To do | Each line of the records is to be returned verbatim, with the images omitted.

Provided material |
※

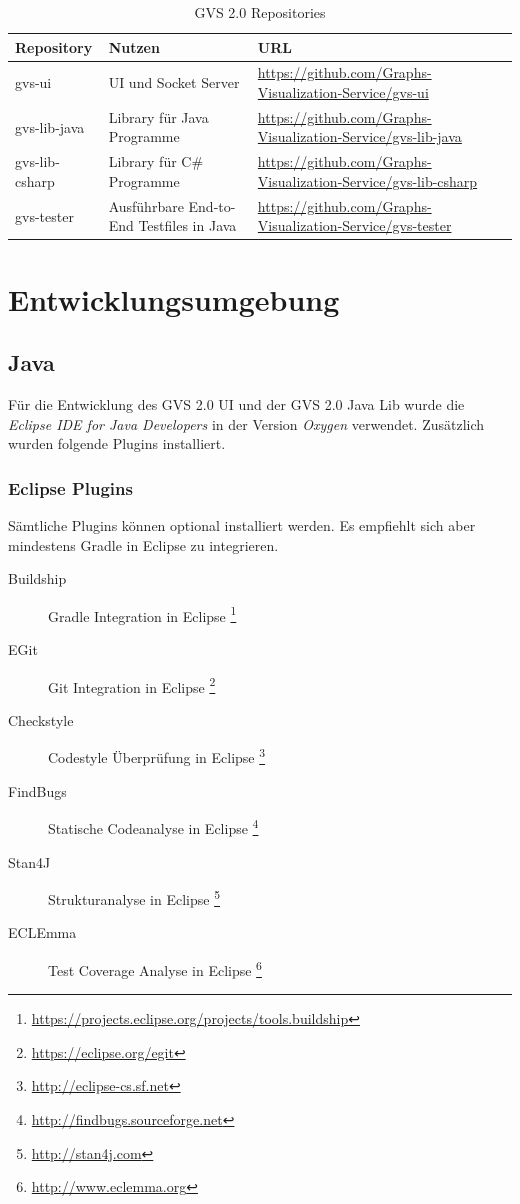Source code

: \documentclass[11pt,a4paper,english,oneside]{book}
\numberwithin{equation}{chapter}
\begin{document}
	\begin{table}[h!]
		\centering
		\begin{tabularx}{\linewidth}{l l X}
			\toprule 
			Repository & Nutzen & URL \\
			\midrule
			gvs-ui & UI und Socket Server & \url{https://github.com/Graphs-Visualization-Service/gvs-ui}  \\
			gvs-lib-java & Library für Java Programme & \url{https://github.com/Graphs-Visualization-Service/gvs-lib-java} \\
			gvs-lib-csharp & Library für C\# Programme & \url{https://github.com/Graphs-Visualization-Service/gvs-lib-csharp} \\
			gvs-tester & Ausführbare End-to-End Testfiles in Java & \url{https://github.com/Graphs-Visualization-Service/gvs-tester} \\
			\bottomrule 
		\end{tabularx} 
		\caption{GVS 2.0 Repositories} 
		\label{tbl:repos}
	\end{table}

\clearpage

	\section{Entwicklungsumgebung}
	
	\subsection{Java}
	Für die Entwicklung des GVS 2.0 UI und der GVS 2.0 Java Lib wurde die \textit{Eclipse IDE for Java Developers} in der Version \textit{Oxygen} verwendet. Zusätzlich wurden folgende Plugins installiert.
	
	
	\subsubsection{Eclipse Plugins}
	Sämtliche Plugins können optional installiert werden. Es empfiehlt sich aber mindestens Gradle in Eclipse zu integrieren.
	\begin{description}
		\item[Buildship] Gradle Integration in Eclipse \footnote{\url{https://projects.eclipse.org/projects/tools.buildship}}
		\item[EGit] Git Integration in Eclipse \footnote{\url{https://eclipse.org/egit}}
		\item[Checkstyle] Codestyle Überprüfung in Eclipse \footnote{\url{http://eclipse-cs.sf.net}}
		\item[FindBugs] Statische Codeanalyse in Eclipse \footnote{\url{http://findbugs.sourceforge.net}}
		\item[Stan4J] Strukturanalyse in Eclipse \footnote{\url{http://stan4j.com}}
		\item[ECLEmma] Test Coverage Analyse in Eclipse \footnote{\url{http://www.eclemma.org}}
	\end{description}
\end{document}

※

Output below |
Source code

: \documentclass[11pt,a4paper,english,oneside]{book}
\numberwithin{equation}{chapter}
\begin{document}
	\begin{table}[h!]
		\centering
		\begin{tabularx}{\linewidth}{l l X}
			\toprule 
			Repository & Nutzen & URL \\
			\midrule
			gvs-ui & UI und Socket Server & \url{https://github.com/Graphs-Visualization-Service/gvs-ui}  \\
			gvs-lib-java & Library für Java Programme & \url{https://github.com/Graphs-Visualization-Service/gvs-lib-java} \\
			gvs-lib-csharp & Library für C\# Programme & \url{https://github.com/Graphs-Visualization-Service/gvs-lib-csharp} \\
			gvs-tester & Ausführbare End-to-End Testfiles in Java & \url{https://github.com/Graphs-Visualization-Service/gvs-tester} \\
			\bottomrule 
		\end{tabularx} 
		\caption{GVS 2.0 Repositories} 
		\label{tbl:repos}
	\end{table}

\clearpage

	\section{Entwicklungsumgebung}
	
	\subsection{Java}
	Für die Entwicklung des GVS 2.0 UI und der GVS 2.0 Java Lib wurde die \textit{Eclipse IDE for Java Developers} in der Version \textit{Oxygen} verwendet. Zusätzlich wurden folgende Plugins installiert.
	
	
	\subsubsection{Eclipse Plugins}
	Sämtliche Plugins können optional installiert werden. Es empfiehlt sich aber mindestens Gradle in Eclipse zu integrieren.
	\begin{description}
		\item[Buildship] Gradle Integration in Eclipse \footnote{\url{https://projects.eclipse.org/projects/tools.buildship}}
		\item[EGit] Git Integration in Eclipse \footnote{\url{https://eclipse.org/egit}}
		\item[Checkstyle] Codestyle Überprüfung in Eclipse \footnote{\url{http://eclipse-cs.sf.net}}
		\item[FindBugs] Statische Codeanalyse in Eclipse \footnote{\url{http://findbugs.sourceforge.net}}
		\item[Stan4J] Strukturanalyse in Eclipse \footnote{\url{http://stan4j.com}}
		\item[ECLEmma] Test Coverage Analyse in Eclipse \footnote{\url{http://www.eclemma.org}}
	\end{description}
\end{document}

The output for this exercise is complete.